15.マウリ様とミルヴァ様の手紙
元々文字に関心があったミルヴァ様は文字の習得が早かった。数日でほとんどの文字を読めるようになったが、書く方は手首が安定しないので上手く書くことができない。マウリ様の方は文字を見せてもあまり反応がない。
興味がないのかとリーッタ先生が授業を終わらせると、マウリ様はわたくしの膝の上に座って来た。持っているのはリーッタ先生が用意してくれた幼児のための文字を覚える教本である。

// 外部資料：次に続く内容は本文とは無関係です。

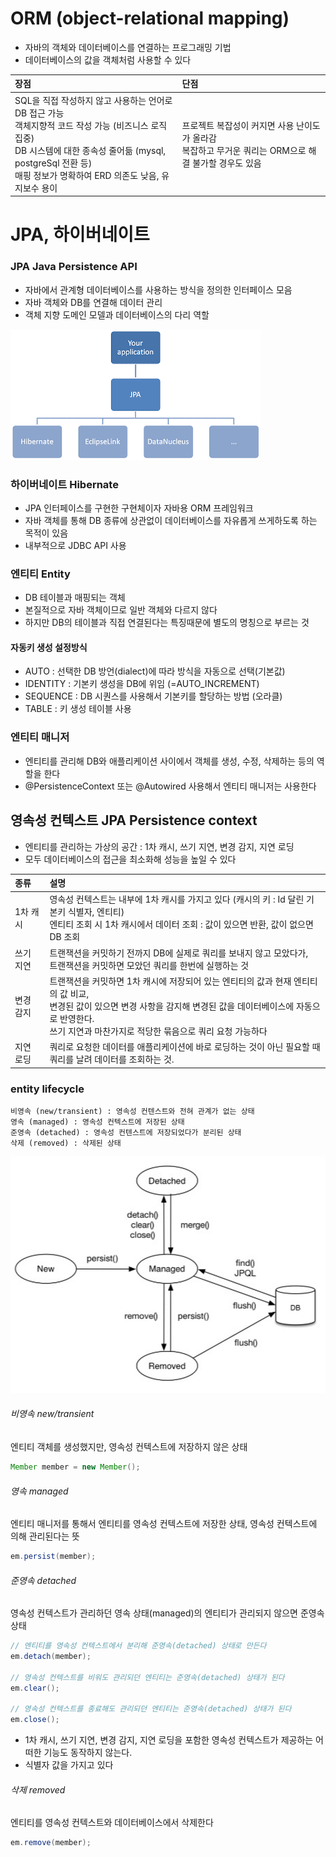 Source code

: # ORM (object-relational mapping)
- 자바의 객체와 데이터베이스를 연결하는 프로그래밍 기법
- 데이터베이스의 값을 객체처럼 사용할 수 있다

| 장점                                                                                                                                                    | 단점                                                             |
|:------------------------------------------------------------------------------------------------------------------------------------------------------|:---------------------------------------------------------------|
| SQL을 직접 작성하지 않고 사용하는 언어로 DB 접근 가능<br/>객체지향적 코드 작성 가능 (비즈니스 로직 집중)<br/>DB 시스템에 대한 종속성 줄어듦 (mysql, postgreSql 전환 등)<br/>매핑 정보가 명확하여 ERD 의존도 낮음, 유지보수 용이 | 프로젝트 복잡성이 커지면 사용 난이도가 올라감<br/>복잡하고 무거운 쿼리는 ORM으로 해결 불가할 경우도 있음 |

# JPA, 하이버네이트
### JPA Java Persistence API
- 자바에서 관계형 데이터베이스를 사용하는 방식을 정의한 인터페이스 모음
- 자바 객체와 DB를 연결해 데이터 관리
- 객체 지향 도메인 모델과 데이터베이스의 다리 역할  
<img src="upload/img_jpa.png" />

### 하이버네이트 Hibernate
- JPA 인터페이스를 구현한 구현체이자 자바용 ORM 프레임워크
- 자바 객체를 통해 DB 종류에 상관없이 데이터베이스를 자유롭게 쓰게하도록 하는 목적이 있음
- 내부적으로 JDBC API 사용

### 엔티티 Entity
- DB 테이블과 매핑되는 객체
- 본질적으로 자바 객체이므로 일반 객체와 다르지 않다
- 하지만 DB의 테이블과 직접 연결된다는 특징때문에 별도의 명칭으로 부르는 것

#### 자동키 생성 설정방식
- AUTO : 선택한 DB 방언(dialect)에 따라 방식을 자동으로 선택(기본값)
- IDENTITY : 기본키 생성을 DB에 위임 (=AUTO_INCREMENT)
- SEQUENCE : DB 시퀀스를 사용해서 기본키를 할당하는 방법 (오라클)
- TABLE : 키 생성 테이블 사용

### 엔티티 매니저
- 엔티티를 관리해 DB와 애플리케이션 사이에서 객체를 생성, 수정, 삭제하는 등의 역할을 한다
- @PersistenceContext 또는 @Autowired 사용해서 엔티티 매니저는 사용한다

## 영속성 컨텍스트 JPA Persistence context
- 엔티티를 관리하는 가상의 공간 : 1차 캐시, 쓰기 지연, 변경 감지, 지연 로딩
- 모두 데이터베이스의 접근을 최소화해 성능을 높일 수 있다

| 종류    | 설명                                                                                                                                       |
|:------|:-----------------------------------------------------------------------------------------------------------------------------------------|
| 1차 캐시 | 영속성 컨텍스트는 내부에 1차 캐시를 가지고 있다 (캐시의 키 : Id 달린 기본키 식별자, 엔티티)<br/>엔티티 조회 시 1차 캐시에서 데이터 조회 : 값이 있으면 반환, 값이 없으면 DB 조회                           |
| 쓰기 지연 | 트랜잭션을 커밋하기 전까지 DB에 실제로 쿼리를 보내지 않고 모았다가,<br/>트랜잭션을 커밋하면 모았던 쿼리를 한번에 실행하는 것                                                                |
| 변경 감지 | 트랜잭션을 커밋하면 1차 캐시에 저장되어 있는 엔티티의 값과 현재 엔티티의 값 비교,<br/>변경된 값이 있으면 변경 사항을 감지해 변경된 값을 데이터베이스에 자동으로 반영한다.<br/>쓰기 지연과 마찬가지로 적당한 묶음으로 쿼리 요청 가능하다 |
| 지연 로딩 | 쿼리로 요청한 데이터를 애플리케이션에 바로 로딩하는 것이 아닌 필요할 때 쿼리를 날려 데이터를 조회하는 것.                                                                             |


### entity lifecycle
```
비영속 (new/transient) : 영속성 컨텐스트와 전혀 관계가 없는 상태
영속 (managed) : 영속성 컨텍스트에 저장된 상태
준영속 (detached) : 영속성 컨텐스트에 저장되었다가 분리된 상태
삭제 (removed) : 삭제된 상태
```

<img src="upload/img_entity_lifecycle.png" />

###### 비영속 new/transient
엔티티 객체를 생성했지만, 영속성 컨텍스트에 저장하지 않은 상태
```java
Member member = new Member();
```

###### 영속 managed
엔티티 매니저를 통해서 엔티티를 영속성 컨텍스트에 저장한 상태, 영속성 컨텍스트에 의해 관리된다는 뜻
```java
em.persist(member);
```

###### 준영속 detached
영속성 컨텍스트가 관리하던 영속 상태(managed)의 엔티티가 관리되지 않으면 준영속 상태
```java
// 엔티티를 영속성 컨텍스트에서 분리해 준영속(detached) 상태로 만든다
em.detach(member);

// 영속성 컨텍스트를 비워도 관리되던 엔티티는 준영속(detached) 상태가 된다
em.clear();

// 영속성 컨텍스트를 종료해도 관리되던 엔티티는 준영속(detached) 상태가 된다
em.close();
```
- 1차 캐시, 쓰기 지연, 변경 감지, 지연 로딩을 포함한 영속성 컨텍스트가 제공하는 어떠한 기능도 동작하지 않는다.
- 식별자 값을 가지고 있다

###### 삭제 removed
엔티티를 영속성 컨텍스트와 데이터베이스에서 삭제한다
```java
em.remove(member);
```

ページを捲って、「あ」のところに書いてある蟻を指さす。
「むち?」
「蟻ですよ。蟻の『あ』……わたくしの名前、アイラの『あ』でもありますね」
「あーたまの『あ』!」
わたくしの名前を出すとマウリ様は目を輝かせる。
「『い』は?」
「これですね。椅子の『い』です」
「あーたまの、『い』!」
この調子でマウリ様は一番初めに蟻の『あ』、椅子の『い』、ラッパの『ら』を覚えてしまった。
「マウリ様の『ま』ですよ。マントの『ま』」
「こえ、ちがう! あーたまの『あ』」
マウリ様のお名前を教えようとしても、マウリ様は『あ』と『い』と『ら』のページしか興味がない。それだけではない、一生懸命にわたくしの名前を言う練習を始めたのだ。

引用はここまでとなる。